A cohort of 3 patients, who are assessable for toxicity, is treated at each dose level. Each patient receives a fixed dose of paclitaxel and cisplatin, without modification. If none of the first 3 patients experiences a dose limiting toxicity (DLT, see definition below this paragraph), then escalation to the next dose level will proceed. If one patient develops a DLT, the cohort will be expanded to 6 patients. If no more than 1 of these 6 patients experiences a DLT, then escalation to the next dose level will proceed. The maximum tolerated dose (MTD) is the highest dose level at which no more than 1 of 6 patients experience a DLT. This dose level will be considered as the recommended dose for Phase II study. Although efficacy evaluation is not the main purpose of this study, a response rate of 60%, evaluated immediately before or at surgery, in all cases who have undergone 2 cycles of therapy is preset as a requirement for further phase II study using this regimen.The primary goal of NAC in cervical cancer is to improve the feasibility of surgical treatment, radical hysterectomy, without delaying the scheduled surgery or increasing the surgical risk or morbidity. Therefore, the definition of DLT for NAC is responded to this principle, in addition to the standard dose-limiting toxicity for phase I study.


Condition Intervention Phase
Cervical Cancer
Drug: Phyxol(Paclitaxel)
Phase 1

Study Type: Interventional
Study Design: Allocation: Non-Randomized
Endpoint Classification: Safety/Efficacy Study
Intervention Model: Single Group Assignment
Masking: Open Label
Primary Purpose: Treatment
Official Title: Phase I Dose Escalation Study Of Weekly Paclitaxel and Cisplatin Followed by Radical Hysterectomy in FIGO IB2 and Bulky IIA Cervical Cancer

Resource links provided by NLM:


Further study details as provided by Chang Gung Memorial Hospital:

Primary Outcome Measures:
  • to establish an optimal dose of weekly cisplatin plus paclitaxel for 3 cyclesas neoadjuvant chemotherapy (NAC) for FIGO IB2 and bulky IIA, squamous cell cervical cancer, followed by radical hysterectomy and pelvic lymphadenectomy [ Time Frame: 18 months ] [ Designated as safety issue: Yes ]
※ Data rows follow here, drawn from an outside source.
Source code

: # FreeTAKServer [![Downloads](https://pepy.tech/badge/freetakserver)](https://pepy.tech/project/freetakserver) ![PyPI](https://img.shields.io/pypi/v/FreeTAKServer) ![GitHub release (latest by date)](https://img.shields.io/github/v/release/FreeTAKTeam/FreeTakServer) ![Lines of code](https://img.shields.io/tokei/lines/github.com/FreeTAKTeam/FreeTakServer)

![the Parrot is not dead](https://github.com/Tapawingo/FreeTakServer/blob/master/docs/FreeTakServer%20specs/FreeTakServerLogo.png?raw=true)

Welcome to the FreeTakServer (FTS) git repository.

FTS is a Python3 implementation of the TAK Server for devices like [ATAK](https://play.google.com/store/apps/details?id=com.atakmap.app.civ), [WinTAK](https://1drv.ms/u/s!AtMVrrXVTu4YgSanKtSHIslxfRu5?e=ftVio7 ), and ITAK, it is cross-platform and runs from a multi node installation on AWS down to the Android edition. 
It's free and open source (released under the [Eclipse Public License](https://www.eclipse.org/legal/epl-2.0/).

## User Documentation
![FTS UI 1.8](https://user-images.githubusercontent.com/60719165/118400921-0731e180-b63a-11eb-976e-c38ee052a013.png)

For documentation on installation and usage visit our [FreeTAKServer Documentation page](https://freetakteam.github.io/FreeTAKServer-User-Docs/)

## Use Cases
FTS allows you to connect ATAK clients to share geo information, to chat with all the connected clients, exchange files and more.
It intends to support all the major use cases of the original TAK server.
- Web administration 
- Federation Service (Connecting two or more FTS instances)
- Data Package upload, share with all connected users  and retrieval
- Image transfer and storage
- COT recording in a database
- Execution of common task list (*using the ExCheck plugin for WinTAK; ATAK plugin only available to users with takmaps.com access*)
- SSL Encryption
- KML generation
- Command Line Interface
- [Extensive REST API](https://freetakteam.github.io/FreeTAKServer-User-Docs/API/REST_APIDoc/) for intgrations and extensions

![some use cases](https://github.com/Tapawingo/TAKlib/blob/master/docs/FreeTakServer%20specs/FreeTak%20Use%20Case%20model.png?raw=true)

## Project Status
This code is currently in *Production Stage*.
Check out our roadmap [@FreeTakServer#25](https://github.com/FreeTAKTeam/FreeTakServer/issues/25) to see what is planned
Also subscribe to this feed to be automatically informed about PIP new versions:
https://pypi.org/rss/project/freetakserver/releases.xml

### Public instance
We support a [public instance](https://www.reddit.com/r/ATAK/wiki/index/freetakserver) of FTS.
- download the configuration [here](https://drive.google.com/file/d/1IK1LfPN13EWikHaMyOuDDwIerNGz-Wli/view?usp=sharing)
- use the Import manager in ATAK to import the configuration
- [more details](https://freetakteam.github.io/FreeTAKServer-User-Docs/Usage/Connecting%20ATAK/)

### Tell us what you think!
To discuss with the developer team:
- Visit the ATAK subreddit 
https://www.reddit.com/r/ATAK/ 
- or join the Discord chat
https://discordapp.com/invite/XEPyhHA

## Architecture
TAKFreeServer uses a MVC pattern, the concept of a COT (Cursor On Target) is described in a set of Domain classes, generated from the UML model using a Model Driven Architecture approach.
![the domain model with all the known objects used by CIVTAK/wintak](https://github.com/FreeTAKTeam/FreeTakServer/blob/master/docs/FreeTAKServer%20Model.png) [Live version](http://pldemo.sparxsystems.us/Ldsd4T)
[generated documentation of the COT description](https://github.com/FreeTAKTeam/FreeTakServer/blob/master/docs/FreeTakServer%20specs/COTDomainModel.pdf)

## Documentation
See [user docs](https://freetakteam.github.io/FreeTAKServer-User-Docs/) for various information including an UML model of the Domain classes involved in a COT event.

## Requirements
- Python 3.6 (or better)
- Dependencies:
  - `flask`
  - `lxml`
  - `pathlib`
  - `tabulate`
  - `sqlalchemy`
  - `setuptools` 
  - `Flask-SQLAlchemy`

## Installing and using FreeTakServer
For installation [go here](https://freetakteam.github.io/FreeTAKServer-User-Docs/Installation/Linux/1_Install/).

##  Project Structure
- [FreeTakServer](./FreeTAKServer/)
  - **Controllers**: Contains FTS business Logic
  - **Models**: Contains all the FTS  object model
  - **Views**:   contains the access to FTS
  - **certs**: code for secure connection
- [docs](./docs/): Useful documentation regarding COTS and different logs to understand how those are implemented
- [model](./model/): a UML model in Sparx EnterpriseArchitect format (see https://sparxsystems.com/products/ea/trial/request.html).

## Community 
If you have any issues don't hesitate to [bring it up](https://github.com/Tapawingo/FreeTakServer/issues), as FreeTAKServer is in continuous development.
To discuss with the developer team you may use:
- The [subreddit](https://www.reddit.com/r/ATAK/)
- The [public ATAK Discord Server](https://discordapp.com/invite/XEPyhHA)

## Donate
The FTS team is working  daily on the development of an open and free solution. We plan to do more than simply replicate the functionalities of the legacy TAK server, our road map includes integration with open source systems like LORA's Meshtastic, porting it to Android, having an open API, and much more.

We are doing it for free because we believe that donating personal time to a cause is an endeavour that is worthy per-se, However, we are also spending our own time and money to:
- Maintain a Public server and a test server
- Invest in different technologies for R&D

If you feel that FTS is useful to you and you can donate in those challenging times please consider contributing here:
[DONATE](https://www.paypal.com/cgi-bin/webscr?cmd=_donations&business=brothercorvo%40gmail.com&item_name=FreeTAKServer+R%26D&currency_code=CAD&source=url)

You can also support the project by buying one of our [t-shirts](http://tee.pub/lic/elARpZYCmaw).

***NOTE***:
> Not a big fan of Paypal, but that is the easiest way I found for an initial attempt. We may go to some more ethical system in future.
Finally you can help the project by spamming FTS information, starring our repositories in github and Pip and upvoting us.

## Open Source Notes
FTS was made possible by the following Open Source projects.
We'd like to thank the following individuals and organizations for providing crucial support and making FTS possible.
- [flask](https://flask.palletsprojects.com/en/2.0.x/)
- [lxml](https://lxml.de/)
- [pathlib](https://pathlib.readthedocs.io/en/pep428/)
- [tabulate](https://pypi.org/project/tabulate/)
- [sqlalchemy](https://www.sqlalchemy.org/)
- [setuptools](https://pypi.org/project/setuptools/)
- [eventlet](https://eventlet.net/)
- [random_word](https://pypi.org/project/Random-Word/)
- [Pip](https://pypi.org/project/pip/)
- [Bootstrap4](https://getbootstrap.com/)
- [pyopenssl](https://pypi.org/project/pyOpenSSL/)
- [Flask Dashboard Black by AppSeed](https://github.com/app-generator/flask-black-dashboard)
Secondary Outcome Measures:
  • to evaluate the toxicity of the study regimen and its impact to the radical hysterectomy after neoadjuvant chemotherapy [ Time Frame: 36 months ] [ Designated as safety issue: Yes ]
  • to evaluate the overall tumor response to the neoadjuvant chemotherapy [ Time Frame: 36 months ] [ Designated as safety issue: Yes ]

Estimated Enrollment: 21
Study Start Date: February 2009
Estimated Study Completion Date: January 2013
Estimated Primary Completion Date: January 2012 (Final data collection date for primary outcome measure)
Arms Assigned Interventions
Experimental: Phyxol,cancer,intra vascular flow
weekly cisplatin plus paclitaxel for 3 cycles as neoadjuvant chemotherapy (NAC) for FIGO IB2 and bulky IIA, squamous cell cervical cancer followed by radical hysterectomy and pelvic lymphedectomy
Drug: Phyxol(Paclitaxel)

Paclitaxel is 5ß,20-Epoxyl-1,2α,4,7,β 10 β,13 α-hexahydroxytax-11-en-9-one 4,10

-diacetae 2-benzoate 13-ester with (2R,3S)-N-benzoyl-3-phenylisocerine

Other Name: phyxol(Paclitaxel)

Detailed Description:

This is a multi-center, open-label, phase I study of paclitaxel and cisplatin as neoadjuvant therapy in patients with FIGO IB2 or bulky IIA, squamous cell cervical carcinoma of the uterine cervix.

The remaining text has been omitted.